Using the records that follow, copy every line containing the word "قرآن".

*** Opening Provided entries ***

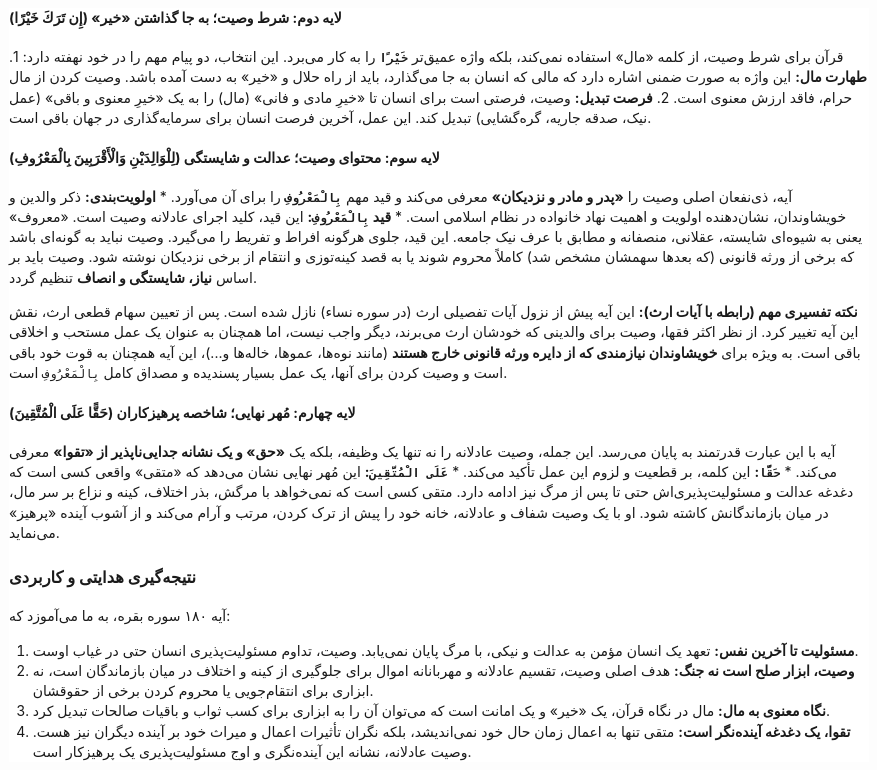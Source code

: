 #### **لایه دوم: شرط وصیت؛ به جا گذاشتن «خیر» (إِن تَرَكَ خَيْرًا)**

قرآن برای شرط وصیت، از کلمه «مال» استفاده نمی‌کند، بلکه واژه عمیق‌تر
**`خَيْرًا`** را به کار می‌برد. این انتخاب، دو پیام مهم را در خود نهفته
دارد: 1. **طهارت مال:** این واژه به صورت ضمنی اشاره دارد که مالی که
انسان به جا می‌گذارد، باید از راه حلال و «خیر» به دست آمده باشد. وصیت
کردن از مال حرام، فاقد ارزش معنوی است. 2. **فرصت تبدیل:** وصیت، فرصتی
است برای انسان تا «خیرِ مادی و فانی» (مال) را به یک «خیرِ معنوی و باقی»
(عمل نیک، صدقه جاریه، گره‌گشایی) تبدیل کند. این عمل، آخرین فرصت انسان
برای سرمایه‌گذاری در جهان باقی است.

#### **لایه سوم: محتوای وصیت؛ عدالت و شایستگی (لِلْوَالِدَيْنِ وَالْأَقْرَبِينَ بِالْمَعْرُوفِ)**

آیه، ذی‌نفعان اصلی وصیت را **«پدر و مادر و نزدیکان»** معرفی می‌کند و قید
مهم **`بِالْمَعْرُوفِ`** را برای آن می‌آورد. \* **اولویت‌بندی:** ذکر والدین و
خویشاوندان، نشان‌دهنده اولویت و اهمیت نهاد خانواده در نظام اسلامی است. \*
**قید `بِالْمَعْرُوفِ`:** این قید، کلید اجرای عادلانه وصیت است. «معروف» یعنی
به شیوه‌ای شایسته، عقلانی، منصفانه و مطابق با عرف نیک جامعه. این قید،
جلوی هرگونه افراط و تفریط را می‌گیرد. وصیت نباید به گونه‌ای باشد که برخی
از ورثه قانونی (که بعدها سهمشان مشخص شد) کاملاً محروم شوند یا به قصد
کینه‌توزی و انتقام از برخی نزدیکان نوشته شود. وصیت باید بر اساس **نیاز،
شایستگی و انصاف** تنظیم گردد.

**نکته تفسیری مهم (رابطه با آیات ارث):** این آیه پیش از نزول آیات تفصیلی
ارث (در سوره نساء) نازل شده است. پس از تعیین سهام قطعی ارث، نقش این آیه
تغییر کرد. از نظر اکثر فقها، وصیت برای والدینی که خودشان ارث می‌برند،
دیگر واجب نیست، اما همچنان به عنوان یک عمل مستحب و اخلاقی باقی است. به
ویژه برای **خویشاوندان نیازمندی که از دایره ورثه قانونی خارج هستند**
(مانند نوه‌ها، عموها، خاله‌ها و...)، این آیه همچنان به قوت خود باقی است و
وصیت کردن برای آنها، یک عمل بسیار پسندیده و مصداق کامل `بِالْمَعْرُوفِ` است.

#### **لایه چهارم: مُهر نهایی؛ شاخصه پرهیزکاران (حَقًّا عَلَى الْمُتَّقِينَ)**

آیه با این عبارت قدرتمند به پایان می‌رسد. این جمله، وصیت عادلانه را نه
تنها یک وظیفه، بلکه یک **«حق» و یک نشانه جدایی‌ناپذیر از «تقوا»** معرفی
می‌کند. \* **`حَقًّا`:** این کلمه، بر قطعیت و لزوم این عمل تأکید می‌کند. \*
**`عَلَى الْمُتَّقِينَ`:** این مُهر نهایی نشان می‌دهد که «متقی» واقعی کسی است که
دغدغه عدالت و مسئولیت‌پذیری‌اش حتی تا پس از مرگ نیز ادامه دارد. متقی کسی
است که نمی‌خواهد با مرگش، بذر اختلاف، کینه و نزاع بر سر مال، در میان
بازماندگانش کاشته شود. او با یک وصیت شفاف و عادلانه، خانه خود را پیش از
ترک کردن، مرتب و آرام می‌کند و از آشوب آینده «پرهیز» می‌نماید.

### **نتیجه‌گیری هدایتی و کاربردی**

آیه ۱۸۰ سوره بقره، به ما می‌آموزد که:

1.  **مسئولیت تا آخرین نفس:** تعهد یک انسان مؤمن به عدالت و نیکی، با مرگ
    پایان نمی‌یابد. وصیت، تداوم مسئولیت‌پذیری انسان حتی در غیاب اوست.
2.  **وصیت، ابزار صلح است نه جنگ:** هدف اصلی وصیت، تقسیم عادلانه و
    مهربانانه اموال برای جلوگیری از کینه و اختلاف در میان بازماندگان
    است، نه ابزاری برای انتقام‌جویی یا محروم کردن برخی از حقوقشان.
3.  **نگاه معنوی به مال:** مال در نگاه قرآن، یک «خیر» و یک امانت است که
    می‌توان آن را به ابزاری برای کسب ثواب و باقیات صالحات تبدیل کرد.
4.  **تقوا، یک دغدغه آینده‌نگر است:** متقی تنها به اعمال زمان حال خود
    نمی‌اندیشد، بلکه نگران تأثیرات اعمال و میراث خود بر آینده دیگران نیز
    هست. وصیت عادلانه، نشانه این آینده‌نگری و اوج مسئولیت‌پذیری یک
    پرهیزکار است.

*** Closing Provided entries ***

Response below:
قرآن برای شرط وصیت، از کلمه «مال» استفاده نمی‌کند، بلکه واژه عمیق‌تر
3.  **نگاه معنوی به مال:** مال در نگاه قرآن، یک «خیر» و یک امانت است که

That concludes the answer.